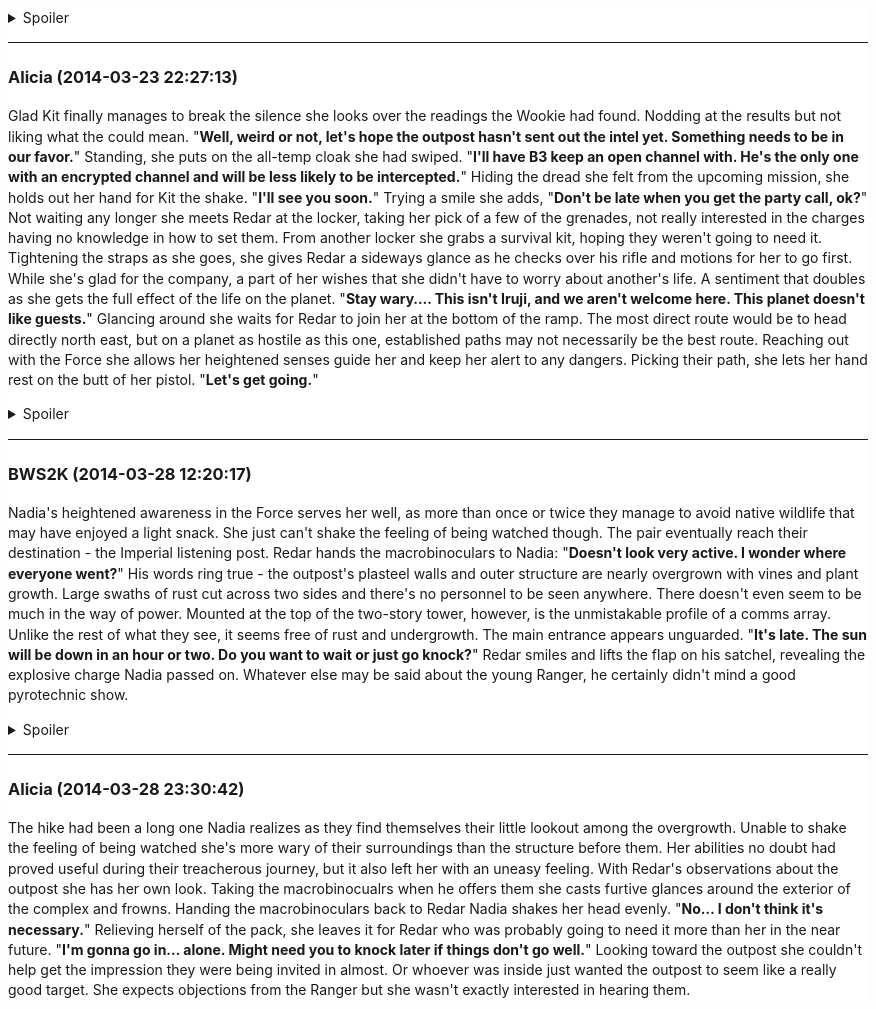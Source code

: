 <details><summary>Spoiler</summary></details>

---

### **Alicia** (2014-03-23 22:27:13)

Glad Kit finally manages to break the silence she looks over the readings the Wookie had found. Nodding at the results but not liking what the could mean. "**Well, weird or not, let's hope the outpost hasn't sent out the intel yet. Something needs to be in our favor.**" Standing, she puts on the all-temp cloak she had swiped. "**I'll have B3 keep an open channel with. He's the only one with an encrypted channel and will be less likely to be intercepted.**" Hiding the dread she felt from the upcoming mission, she holds out her hand for Kit the shake. "**I'll see you soon.**" Trying a smile she adds, "**Don't be late when you get the party call, ok?**"
Not waiting any longer she meets Redar at the locker, taking her pick of a few of the grenades, not really interested in the charges having no knowledge in how to set them. From another locker she grabs a survival kit, hoping they weren't going to need it. Tightening the straps as she goes, she gives Redar a sideways glance as he checks over his rifle and motions for her to go first. While she's glad for the company, a part of her wishes that she didn't have to worry about another's life. A sentiment that doubles as she gets the full effect of the life on the planet. "**Stay wary…. This isn't Iruji, and we aren't welcome here. This planet doesn't like guests.**"
Glancing around she waits for Redar to join her at the bottom of the ramp. The most direct route would be to head directly north east, but on a planet as hostile as this one, established paths may not necessarily be the best route. Reaching out with the Force she allows her heightened senses guide her and keep her alert to any dangers.
Picking their path, she lets her hand rest on the butt of her pistol. "**Let's get going.**"
<details><summary>Spoiler</summary></details>

---

### **BWS2K** (2014-03-28 12:20:17)

Nadia's heightened awareness in the Force serves her well, as more than once or twice they manage to avoid native wildlife that may have enjoyed a light snack. She just can't shake the feeling of being watched though. The pair eventually reach their destination - the Imperial listening post. Redar hands the macrobinoculars to Nadia: "**Doesn't look very active. I wonder where everyone went?**"
His words ring true - the outpost's plasteel walls and outer structure are nearly overgrown with vines and plant growth. Large swaths of rust cut across two sides and there's no personnel to be seen anywhere. There doesn't even seem to be much in the way of power. Mounted at the top of the two-story tower, however, is the unmistakable profile of a comms array. Unlike the rest of what they see, it seems free of rust and undergrowth. The main entrance appears unguarded. "**It's late. The sun will be down in an hour or two. Do you want to wait or just go knock?**"
Redar smiles and lifts the flap on his satchel, revealing the explosive charge Nadia passed on. Whatever else may be said about the young Ranger, he certainly didn't mind a good pyrotechnic show.
<details><summary>Spoiler</summary></details>

---

### **Alicia** (2014-03-28 23:30:42)

The hike had been a long one Nadia realizes as they find themselves their little lookout among the overgrowth. Unable to shake the feeling of being watched she's more wary of their surroundings than the structure before them. Her abilities no doubt had proved useful during their treacherous journey, but it also left her with an uneasy feeling. With Redar's observations about the outpost she has her own look.
Taking the macrobinocualrs when he offers them she casts furtive glances around the exterior of the complex and frowns. Handing the macrobinoculars back to Redar Nadia shakes her head evenly. "**No… I don't think it's necessary.**" Relieving herself of the pack, she leaves it for Redar who was probably going to need it more than her in the near future. "**I'm gonna go in… alone. Might need you to knock later if things don't go well.**" Looking toward the outpost she couldn't help get the impression they were being invited in almost. Or whoever was inside just wanted the outpost to seem like a really good target. She expects objections from the Ranger but she wasn't exactly interested in hearing them.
____________________
HOW TO COMPLETE THIS TASK: Using the records above, restate word for word the lines from the one with "His words ring" through the one with "### **Alicia** (2014-03-28 23:30:42)", both included.

EXERCISE RESULT:
His words ring true - the outpost's plasteel walls and outer structure are nearly overgrown with vines and plant growth. Large swaths of rust cut across two sides and there's no personnel to be seen anywhere. There doesn't even seem to be much in the way of power. Mounted at the top of the two-story tower, however, is the unmistakable profile of a comms array. Unlike the rest of what they see, it seems free of rust and undergrowth. The main entrance appears unguarded. "**It's late. The sun will be down in an hour or two. Do you want to wait or just go knock?**"
Redar smiles and lifts the flap on his satchel, revealing the explosive charge Nadia passed on. Whatever else may be said about the young Ranger, he certainly didn't mind a good pyrotechnic show.
<details><summary>Spoiler</summary></details>

---

### **Alicia** (2014-03-28 23:30:42)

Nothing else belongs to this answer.